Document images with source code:
----------------

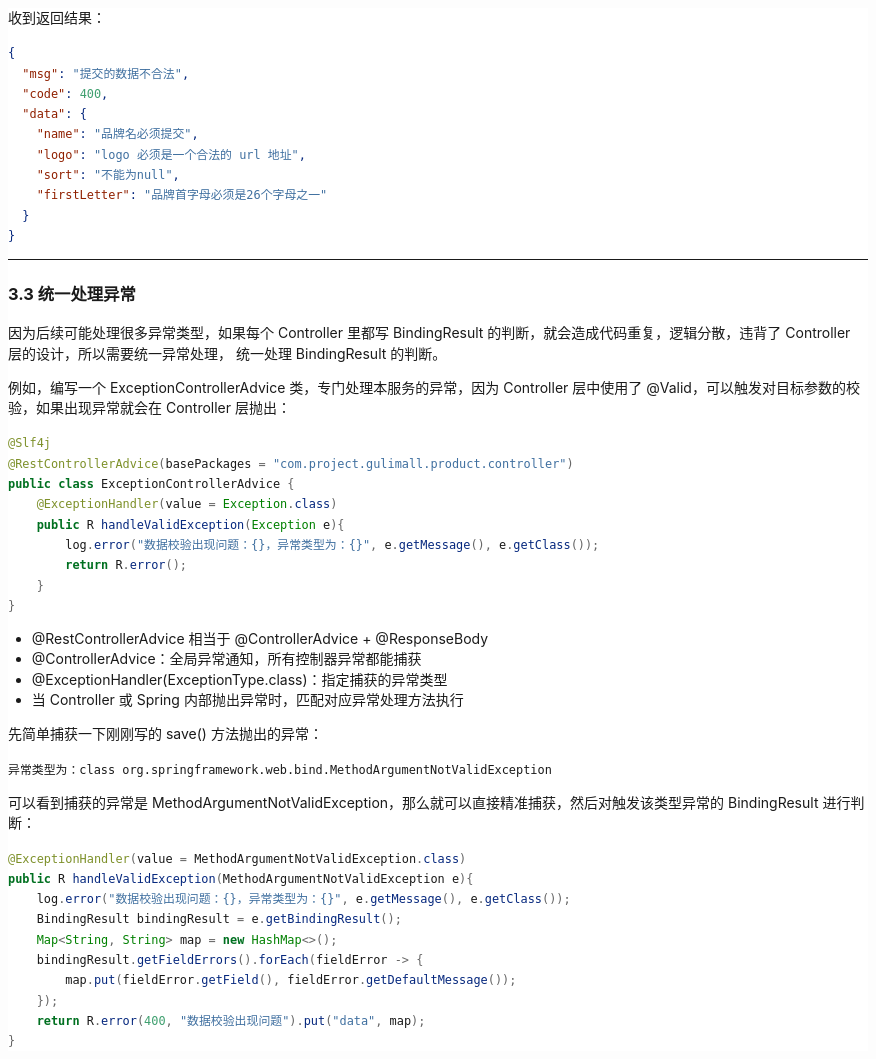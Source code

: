 收到返回结果：

```json
{
  "msg": "提交的数据不合法",
  "code": 400,
  "data": {
    "name": "品牌名必须提交",
    "logo": "logo 必须是一个合法的 url 地址",
    "sort": "不能为null",
    "firstLetter": "品牌首字母必须是26个字母之一"
  }
}
```

****
### 3.3 统一处理异常

因为后续可能处理很多异常类型，如果每个 Controller 里都写 BindingResult 的判断，就会造成代码重复，逻辑分散，违背了 Controller 层的设计，所以需要统一异常处理，
统一处理 BindingResult 的判断。

例如，编写一个 ExceptionControllerAdvice 类，专门处理本服务的异常，因为 Controller 层中使用了 @Valid，可以触发对目标参数的校验，如果出现异常就会在 Controller 层抛出：

```java
@Slf4j
@RestControllerAdvice(basePackages = "com.project.gulimall.product.controller")
public class ExceptionControllerAdvice {
    @ExceptionHandler(value = Exception.class)
    public R handleValidException(Exception e){
        log.error("数据校验出现问题：{}，异常类型为：{}", e.getMessage(), e.getClass());
        return R.error();
    }
}
```

- @RestControllerAdvice 相当于 @ControllerAdvice + @ResponseBody
- @ControllerAdvice：全局异常通知，所有控制器异常都能捕获
- @ExceptionHandler(ExceptionType.class)：指定捕获的异常类型
- 当 Controller 或 Spring 内部抛出异常时，匹配对应异常处理方法执行

先简单捕获一下刚刚写的 save() 方法抛出的异常：

```text
异常类型为：class org.springframework.web.bind.MethodArgumentNotValidException
```

可以看到捕获的异常是 MethodArgumentNotValidException，那么就可以直接精准捕获，然后对触发该类型异常的 BindingResult 进行判断：

```java
@ExceptionHandler(value = MethodArgumentNotValidException.class)
public R handleValidException(MethodArgumentNotValidException e){
    log.error("数据校验出现问题：{}，异常类型为：{}", e.getMessage(), e.getClass());
    BindingResult bindingResult = e.getBindingResult();
    Map<String, String> map = new HashMap<>();
    bindingResult.getFieldErrors().forEach(fieldError -> {
        map.put(fieldError.getField(), fieldError.getDefaultMessage());
    });
    return R.error(400, "数据校验出现问题").put("data", map);
}
```
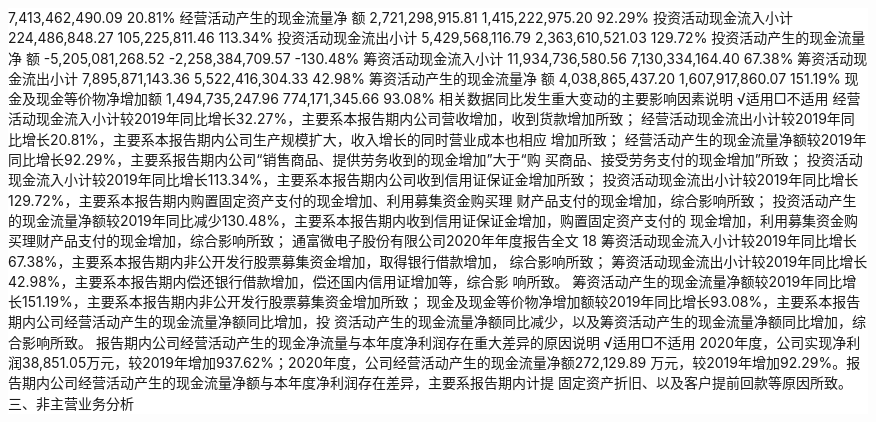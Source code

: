 7,413,462,490.09
20.81%
经营活动产生的现金流量净
额
2,721,298,915.81
1,415,222,975.20
92.29%
投资活动现金流入小计
224,486,848.27
105,225,811.46
113.34%
投资活动现金流出小计
5,429,568,116.79
2,363,610,521.03
129.72%
投资活动产生的现金流量净
额
-5,205,081,268.52
-2,258,384,709.57
-130.48%
筹资活动现金流入小计
11,934,736,580.56
7,130,334,164.40
67.38%
筹资活动现金流出小计
7,895,871,143.36
5,522,416,304.33
42.98%
筹资活动产生的现金流量净
额
4,038,865,437.20
1,607,917,860.07
151.19%
现金及现金等价物净增加额
1,494,735,247.96
774,171,345.66
93.08%
相关数据同比发生重大变动的主要影响因素说明
√适用□不适用
经营活动现金流入小计较2019年同比增长32.27%，主要系本报告期内公司营收增加，收到货款增加所致；
经营活动现金流出小计较2019年同比增长20.81%，主要系本报告期内公司生产规模扩大，收入增长的同时营业成本也相应
增加所致；
经营活动产生的现金流量净额较2019年同比增长92.29%，主要系报告期内公司“销售商品、提供劳务收到的现金增加”大于“购
买商品、接受劳务支付的现金增加”所致；
投资活动现金流入小计较2019年同比增长113.34%，主要系本报告期内公司收到信用证保证金增加所致；
投资活动现金流出小计较2019年同比增长129.72%，主要系本报告期内购置固定资产支付的现金增加、利用募集资金购买理
财产品支付的现金增加，综合影响所致；
投资活动产生的现金流量净额较2019年同比减少130.48%，主要系本报告期内收到信用证保证金增加，购置固定资产支付的
现金增加，利用募集资金购买理财产品支付的现金增加，综合影响所致；
通富微电子股份有限公司2020年年度报告全文
18
筹资活动现金流入小计较2019年同比增长67.38%，主要系本报告期内非公开发行股票募集资金增加，取得银行借款增加，
综合影响所致；
筹资活动现金流出小计较2019年同比增长42.98%，主要系本报告期内偿还银行借款增加，偿还国内信用证增加等，综合影
响所致。
筹资活动产生的现金流量净额较2019年同比增长151.19%，主要系本报告期内非公开发行股票募集资金增加所致；
现金及现金等价物净增加额较2019年同比增长93.08%，主要系本报告期内公司经营活动产生的现金流量净额同比增加，投
资活动产生的现金流量净额同比减少，以及筹资活动产生的现金流量净额同比增加，综合影响所致。
报告期内公司经营活动产生的现金净流量与本年度净利润存在重大差异的原因说明
√适用□不适用
2020年度，公司实现净利润38,851.05万元，较2019年增加937.62%；2020年度，公司经营活动产生的现金流量净额272,129.89
万元，较2019年增加92.29%。报告期内公司经营活动产生的现金流量净额与本年度净利润存在差异，主要系报告期内计提
固定资产折旧、以及客户提前回款等原因所致。
三、非主营业务分析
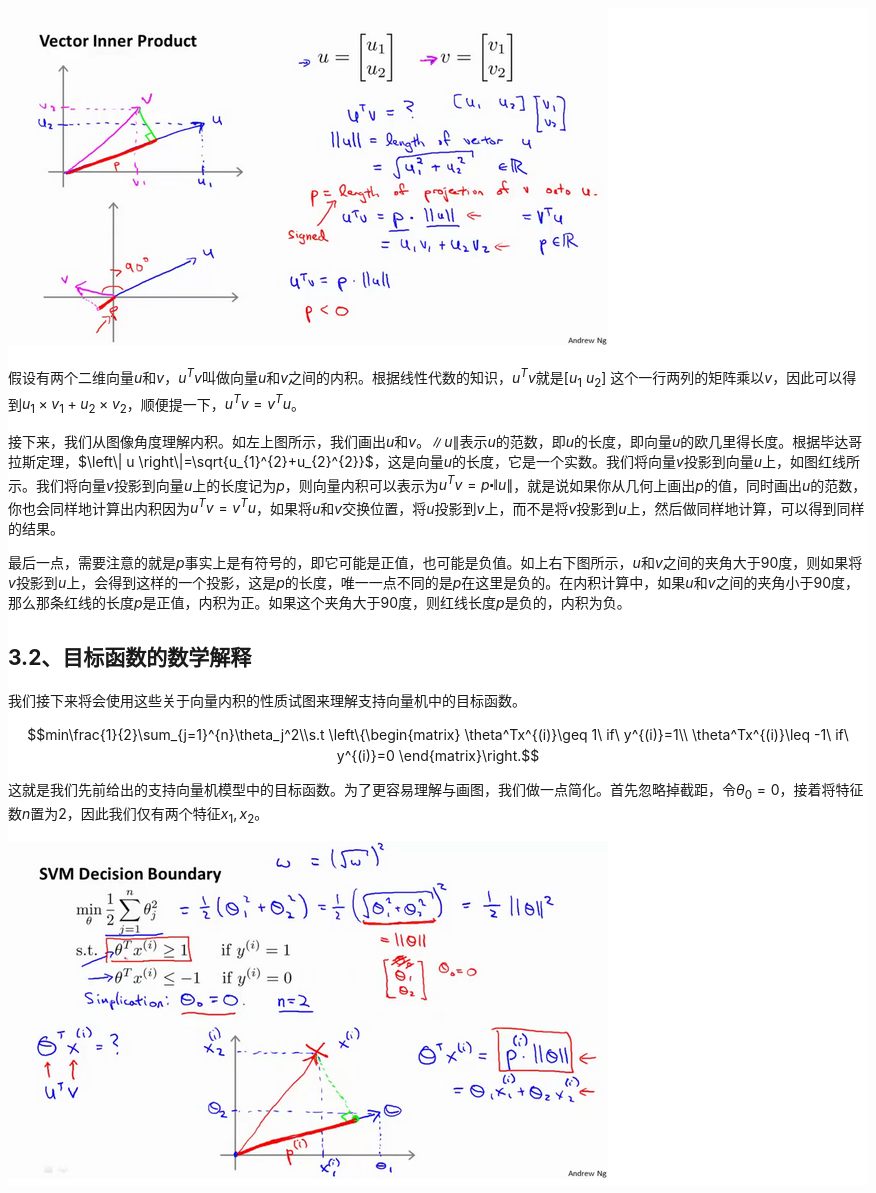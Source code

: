 ![](images/SVM/svm_8.png)

假设有两个二维向量$u$和$v$，$u^T v$叫做向量$u$和$v$之间的内积。根据线性代数的知识，$u^T v$就是$\left[ {{u}_{1}}\text{ }{{u}_{2}} \right]$ 这个一行两列的矩阵乘以$v$，因此可以得到${{u}_{1}}\times {{v}_{1}}+{{u}_{2}}\times {{v}_{2}}$，顺便提一下，$u^Tv=v^Tu$。

接下来，我们从图像角度理解内积。如左上图所示，我们画出$u$和$v$。$\left\| u \right\|$表示$u$的范数，即$u$的长度，即向量$u$的欧几里得长度。根据毕达哥拉斯定理，$\left\| u \right\|=\sqrt{u_{1}^{2}+u_{2}^{2}}$，这是向量$u$的长度，它是一个实数。我们将向量$v$投影到向量$u$上，如图红线所示。我们将向量$v$投影到向量$u$上的长度记为$p$，则向量内积可以表示为${{u}^{T}}v=p\centerdot \left\| u \right\|$，就是说如果你从几何上画出$p$的值，同时画出$u$的范数，你也会同样地计算出内积因为$u^Tv=v^Tu$，如果将$u$和$v$交换位置，将$u$投影到$v$上，而不是将$v$投影到$u$上，然后做同样地计算，可以得到同样的结果。

最后一点，需要注意的就是$p$事实上是有符号的，即它可能是正值，也可能是负值。如上右下图所示，$u$和$v$之间的夹角大于90度，则如果将$v$投影到$u$上，会得到这样的一个投影，这是$p$的长度，唯一一点不同的是$p$在这里是负的。在内积计算中，如果$u$和$v$之间的夹角小于90度，那么那条红线的长度$p$是正值，内积为正。如果这个夹角大于90度，则红线长度$p$是负的，内积为负。

## 3.2、目标函数的数学解释

我们接下来将会使用这些关于向量内积的性质试图来理解支持向量机中的目标函数。

$$min\frac{1}{2}\sum_{j=1}^{n}\theta_j^2\\s.t
\left\{\begin{matrix}
\theta^Tx^{(i)}\geq 1\ if\ y^{(i)}=1\\ 
\theta^Tx^{(i)}\leq -1\ if\ y^{(i)}=0
\end{matrix}\right.$$

这就是我们先前给出的支持向量机模型中的目标函数。为了更容易理解与画图，我们做一点简化。首先忽略掉截距，令${{\theta }_{0}}=0$，接着将特征数$n$置为2，因此我们仅有两个特征${{x}_{1}},{{x}_{2}}$。

![](images/SVM/svm_9.png)
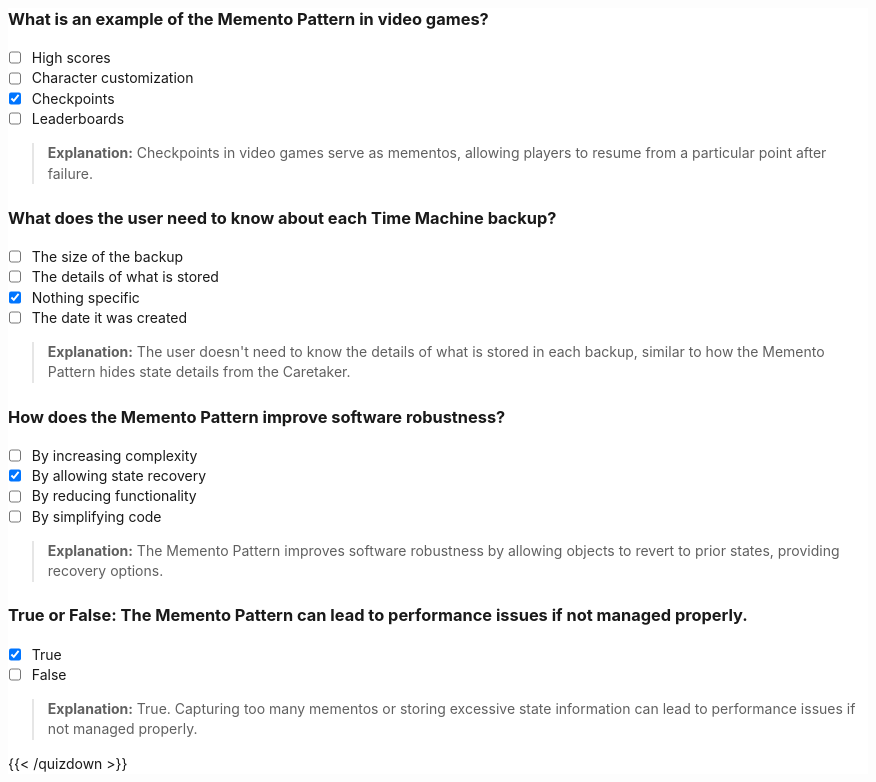 ### What is an example of the Memento Pattern in video games?

- [ ] High scores
- [ ] Character customization
- [x] Checkpoints
- [ ] Leaderboards

> **Explanation:** Checkpoints in video games serve as mementos, allowing players to resume from a particular point after failure.

### What does the user need to know about each Time Machine backup?

- [ ] The size of the backup
- [ ] The details of what is stored
- [x] Nothing specific
- [ ] The date it was created

> **Explanation:** The user doesn't need to know the details of what is stored in each backup, similar to how the Memento Pattern hides state details from the Caretaker.

### How does the Memento Pattern improve software robustness?

- [ ] By increasing complexity
- [x] By allowing state recovery
- [ ] By reducing functionality
- [ ] By simplifying code

> **Explanation:** The Memento Pattern improves software robustness by allowing objects to revert to prior states, providing recovery options.

### True or False: The Memento Pattern can lead to performance issues if not managed properly.

- [x] True
- [ ] False

> **Explanation:** True. Capturing too many mementos or storing excessive state information can lead to performance issues if not managed properly.

{{< /quizdown >}}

----------------

:: TASK TO COMPLETE ::
Reproduce exactly the lines of the data above that run from the line with "105,225,811.46" down to the line with "最后一点，需要注意的就是$p", both ends included. Pictures do not belong in the copy.

:: TASK RESULT ::
105,225,811.46
113.34%
投资活动现金流出小计
5,429,568,116.79
2,363,610,521.03
129.72%
投资活动产生的现金流量净
额
-5,205,081,268.52
-2,258,384,709.57
-130.48%
筹资活动现金流入小计
11,934,736,580.56
7,130,334,164.40
67.38%
筹资活动现金流出小计
7,895,871,143.36
5,522,416,304.33
42.98%
筹资活动产生的现金流量净
额
4,038,865,437.20
1,607,917,860.07
151.19%
现金及现金等价物净增加额
1,494,735,247.96
774,171,345.66
93.08%
相关数据同比发生重大变动的主要影响因素说明
√适用□不适用
经营活动现金流入小计较2019年同比增长32.27%，主要系本报告期内公司营收增加，收到货款增加所致；
经营活动现金流出小计较2019年同比增长20.81%，主要系本报告期内公司生产规模扩大，收入增长的同时营业成本也相应
增加所致；
经营活动产生的现金流量净额较2019年同比增长92.29%，主要系报告期内公司“销售商品、提供劳务收到的现金增加”大于“购
买商品、接受劳务支付的现金增加”所致；
投资活动现金流入小计较2019年同比增长113.34%，主要系本报告期内公司收到信用证保证金增加所致；
投资活动现金流出小计较2019年同比增长129.72%，主要系本报告期内购置固定资产支付的现金增加、利用募集资金购买理
财产品支付的现金增加，综合影响所致；
投资活动产生的现金流量净额较2019年同比减少130.48%，主要系本报告期内收到信用证保证金增加，购置固定资产支付的
现金增加，利用募集资金购买理财产品支付的现金增加，综合影响所致；
通富微电子股份有限公司2020年年度报告全文
18
筹资活动现金流入小计较2019年同比增长67.38%，主要系本报告期内非公开发行股票募集资金增加，取得银行借款增加，
综合影响所致；
筹资活动现金流出小计较2019年同比增长42.98%，主要系本报告期内偿还银行借款增加，偿还国内信用证增加等，综合影
响所致。
筹资活动产生的现金流量净额较2019年同比增长151.19%，主要系本报告期内非公开发行股票募集资金增加所致；
现金及现金等价物净增加额较2019年同比增长93.08%，主要系本报告期内公司经营活动产生的现金流量净额同比增加，投
资活动产生的现金流量净额同比减少，以及筹资活动产生的现金流量净额同比增加，综合影响所致。
报告期内公司经营活动产生的现金净流量与本年度净利润存在重大差异的原因说明
√适用□不适用
2020年度，公司实现净利润38,851.05万元，较2019年增加937.62%；2020年度，公司经营活动产生的现金流量净额272,129.89
万元，较2019年增加92.29%。报告期内公司经营活动产生的现金流量净额与本年度净利润存在差异，主要系报告期内计提
固定资产折旧、以及客户提前回款等原因所致。
三、非主营业务分析
Source code

: ![](images/SVM/svm_8.png)

假设有两个二维向量$u$和$v$，$u^T v$叫做向量$u$和$v$之间的内积。根据线性代数的知识，$u^T v$就是$\left[ {{u}_{1}}\text{ }{{u}_{2}} \right]$ 这个一行两列的矩阵乘以$v$，因此可以得到${{u}_{1}}\times {{v}_{1}}+{{u}_{2}}\times {{v}_{2}}$，顺便提一下，$u^Tv=v^Tu$。

接下来，我们从图像角度理解内积。如左上图所示，我们画出$u$和$v$。$\left\| u \right\|$表示$u$的范数，即$u$的长度，即向量$u$的欧几里得长度。根据毕达哥拉斯定理，$\left\| u \right\|=\sqrt{u_{1}^{2}+u_{2}^{2}}$，这是向量$u$的长度，它是一个实数。我们将向量$v$投影到向量$u$上，如图红线所示。我们将向量$v$投影到向量$u$上的长度记为$p$，则向量内积可以表示为${{u}^{T}}v=p\centerdot \left\| u \right\|$，就是说如果你从几何上画出$p$的值，同时画出$u$的范数，你也会同样地计算出内积因为$u^Tv=v^Tu$，如果将$u$和$v$交换位置，将$u$投影到$v$上，而不是将$v$投影到$u$上，然后做同样地计算，可以得到同样的结果。

最后一点，需要注意的就是$p$事实上是有符号的，即它可能是正值，也可能是负值。如上右下图所示，$u$和$v$之间的夹角大于90度，则如果将$v$投影到$u$上，会得到这样的一个投影，这是$p$的长度，唯一一点不同的是$p$在这里是负的。在内积计算中，如果$u$和$v$之间的夹角小于90度，那么那条红线的长度$p$是正值，内积为正。如果这个夹角大于90度，则红线长度$p$是负的，内积为负。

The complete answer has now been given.